My trip to St Algars Yard to see the art studio work on display for the Wyle Valley Art trail once the gales had subsided was rewarded not only by some fabulous paintings, glassware and pottery, but also by a tour around the studio grounds which are simply beautiful. Legend has it that the bones of Ælfgar of Selwood, or Saint Algar, were buried in a chapel here, with a 16th Century report by John Leyland, Henry VIII's chaplain that they were venerated "superstitiously by the folische commune people". After Henry's land-snatch of all monastic property, the chapel was absorbed into the farm but this area is now thought to have been making glass since Roman times, making St Algars the first glassworking site in the southwest. Here's the site, and the gorgeous glass I bought from Sonja Klinger.



And as wild garlic colonises the woodland around Frome - with a total takeover in North Parade woodland, a secret parallel world running alongside the main road largely unknown - the tiny trees installed in and around the town are beginning to show leaf. The baby oak in the Millennium Green is in leaf, and so too is another protege of tree-guru Julian Hight: the sycamore planted last year to commemorate the Tolpuddle Martyrs - this is how it looks now, and you can read the full story here.   

Still with an eye on life outdoors, though the talk organised on Wednesday by Tina Gaisford Waller, manager of Hunting Raven Books on Wednesday was on zoom: David Hamilton has written another fascinating book about the treasures of our natural landscape: Where the Wild Things Grow is a forager's guide, and David's lively talk illuminated the nourishing and tasty possibilities growing all around us. Mushrooms and nuts, obviously, but also grasses, leaves, buds and roots, all discovered by taste trial - and possibly occasional error - by David over his years of study in town & countryside, coast & woodlands. The talk was organised as following a long walk in our local area, with daily recipes all created from plants passed in that day's terrain.

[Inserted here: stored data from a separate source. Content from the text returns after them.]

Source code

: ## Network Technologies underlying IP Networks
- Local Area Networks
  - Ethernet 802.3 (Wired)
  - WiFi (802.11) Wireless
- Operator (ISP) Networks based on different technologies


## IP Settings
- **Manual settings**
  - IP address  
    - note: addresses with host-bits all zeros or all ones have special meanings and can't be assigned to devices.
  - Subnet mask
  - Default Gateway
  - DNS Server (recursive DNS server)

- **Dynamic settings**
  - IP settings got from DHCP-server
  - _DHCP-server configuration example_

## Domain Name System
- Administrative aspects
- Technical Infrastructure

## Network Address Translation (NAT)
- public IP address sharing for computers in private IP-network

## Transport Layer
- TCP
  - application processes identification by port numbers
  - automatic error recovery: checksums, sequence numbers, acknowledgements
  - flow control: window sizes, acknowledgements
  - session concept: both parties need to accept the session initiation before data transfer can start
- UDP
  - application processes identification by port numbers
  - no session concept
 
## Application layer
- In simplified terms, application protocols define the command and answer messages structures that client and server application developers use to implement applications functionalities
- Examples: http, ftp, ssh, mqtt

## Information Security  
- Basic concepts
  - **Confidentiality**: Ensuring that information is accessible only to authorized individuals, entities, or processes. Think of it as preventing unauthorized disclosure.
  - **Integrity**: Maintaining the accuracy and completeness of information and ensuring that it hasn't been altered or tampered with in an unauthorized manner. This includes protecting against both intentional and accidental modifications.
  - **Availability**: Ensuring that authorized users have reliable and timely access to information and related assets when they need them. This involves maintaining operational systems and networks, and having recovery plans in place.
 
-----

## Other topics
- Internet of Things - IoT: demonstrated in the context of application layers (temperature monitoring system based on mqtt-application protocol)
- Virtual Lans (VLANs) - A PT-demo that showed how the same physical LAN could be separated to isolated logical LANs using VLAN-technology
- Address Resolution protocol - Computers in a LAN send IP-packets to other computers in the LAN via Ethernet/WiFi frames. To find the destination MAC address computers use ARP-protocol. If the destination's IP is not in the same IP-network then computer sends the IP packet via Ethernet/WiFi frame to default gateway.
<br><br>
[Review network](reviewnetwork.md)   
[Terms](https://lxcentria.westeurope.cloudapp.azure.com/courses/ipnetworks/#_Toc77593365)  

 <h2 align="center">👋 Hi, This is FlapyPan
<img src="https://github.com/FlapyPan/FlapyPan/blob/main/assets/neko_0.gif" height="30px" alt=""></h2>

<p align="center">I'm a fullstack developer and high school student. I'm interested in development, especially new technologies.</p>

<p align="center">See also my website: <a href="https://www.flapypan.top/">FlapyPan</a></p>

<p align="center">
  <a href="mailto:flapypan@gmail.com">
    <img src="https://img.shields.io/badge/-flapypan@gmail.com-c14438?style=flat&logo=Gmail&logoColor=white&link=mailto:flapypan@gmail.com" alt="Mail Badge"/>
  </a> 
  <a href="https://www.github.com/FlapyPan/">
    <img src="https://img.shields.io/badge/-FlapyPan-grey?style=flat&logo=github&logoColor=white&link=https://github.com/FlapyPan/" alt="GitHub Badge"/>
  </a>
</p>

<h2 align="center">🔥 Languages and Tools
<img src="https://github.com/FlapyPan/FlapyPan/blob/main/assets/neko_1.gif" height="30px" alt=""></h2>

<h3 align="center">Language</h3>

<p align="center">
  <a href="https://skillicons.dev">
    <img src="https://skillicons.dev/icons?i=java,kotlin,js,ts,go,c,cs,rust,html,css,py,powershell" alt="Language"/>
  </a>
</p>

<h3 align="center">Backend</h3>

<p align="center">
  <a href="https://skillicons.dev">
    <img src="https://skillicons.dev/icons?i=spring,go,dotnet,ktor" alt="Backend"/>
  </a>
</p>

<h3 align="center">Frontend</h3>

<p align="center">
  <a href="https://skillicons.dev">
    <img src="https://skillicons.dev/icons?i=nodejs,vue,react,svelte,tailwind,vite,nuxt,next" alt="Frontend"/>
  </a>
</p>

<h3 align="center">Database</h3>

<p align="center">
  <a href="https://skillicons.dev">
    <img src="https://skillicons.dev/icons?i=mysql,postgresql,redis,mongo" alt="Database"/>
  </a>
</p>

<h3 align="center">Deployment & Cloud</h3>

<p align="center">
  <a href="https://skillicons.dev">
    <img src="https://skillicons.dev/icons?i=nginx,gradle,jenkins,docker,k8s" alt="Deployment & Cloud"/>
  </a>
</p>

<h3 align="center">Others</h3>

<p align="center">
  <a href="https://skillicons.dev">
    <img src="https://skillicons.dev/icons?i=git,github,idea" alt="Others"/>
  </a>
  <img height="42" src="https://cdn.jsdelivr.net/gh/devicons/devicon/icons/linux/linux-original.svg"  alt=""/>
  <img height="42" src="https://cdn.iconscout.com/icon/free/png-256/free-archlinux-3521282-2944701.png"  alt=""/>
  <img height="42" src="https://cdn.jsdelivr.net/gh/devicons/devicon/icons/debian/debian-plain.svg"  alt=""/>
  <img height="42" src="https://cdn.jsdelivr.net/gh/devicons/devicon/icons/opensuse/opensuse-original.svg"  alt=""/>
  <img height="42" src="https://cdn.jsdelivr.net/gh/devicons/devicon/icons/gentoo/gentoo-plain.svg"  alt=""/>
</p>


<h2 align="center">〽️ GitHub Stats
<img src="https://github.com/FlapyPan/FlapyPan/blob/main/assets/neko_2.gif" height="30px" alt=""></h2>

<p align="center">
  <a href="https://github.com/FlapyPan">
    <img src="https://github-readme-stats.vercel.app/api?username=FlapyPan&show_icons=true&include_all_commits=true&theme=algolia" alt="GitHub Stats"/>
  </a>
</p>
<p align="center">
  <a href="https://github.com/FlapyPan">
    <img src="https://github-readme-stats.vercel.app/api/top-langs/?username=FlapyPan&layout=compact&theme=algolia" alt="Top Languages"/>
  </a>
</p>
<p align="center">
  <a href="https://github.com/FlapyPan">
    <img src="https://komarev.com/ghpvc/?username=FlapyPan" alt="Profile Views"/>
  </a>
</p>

Also on zoom - for the last time, fingers crossed - was the Proof Pudding Club meeting to share book reviews of upcoming possible top-titles for Hunting Raven Books, always an interesting session though my overheating MacBook required me to leave before the end this time. My random pick from options offered was a story collection entitled The Office of Historical Corrections by Danielle Evans, which appealed since my own current writing project involves gathering my previously-published short stories into a collection.  Danielle's book is worth buying for the title tale alone: a Kafkaesque narration which turns slowly fearsomely, inevitably, violent as the significance of such 'corrections' is explored. With the conflictive responses to Colston still resonating, we in England should perhaps take heed.

So as we edge cautiously back into what we used to once consider normal life, hopefully with lessons learned and not too much sorrow incurred, a quick preemptive look to the summer ahead: as well as the camping and glamping sites around the area, Frome town is looking forward to the return of its annual Arts Festival - reduced in size but with plenty of outside activity and a covered stage on the ECOS amphitheatre. I've already plugged the Poetry Cafe - Tuesday July 6, 8pm - only £5 for the always-brilliant open-mic session plus the ever-sensational Liv Torc as guest - but there will be much more on that stage - see the Merlin lineup - and of course elsewhere. So hopefully we can all look forward to less zooming and more meeting, connecting, and laughing.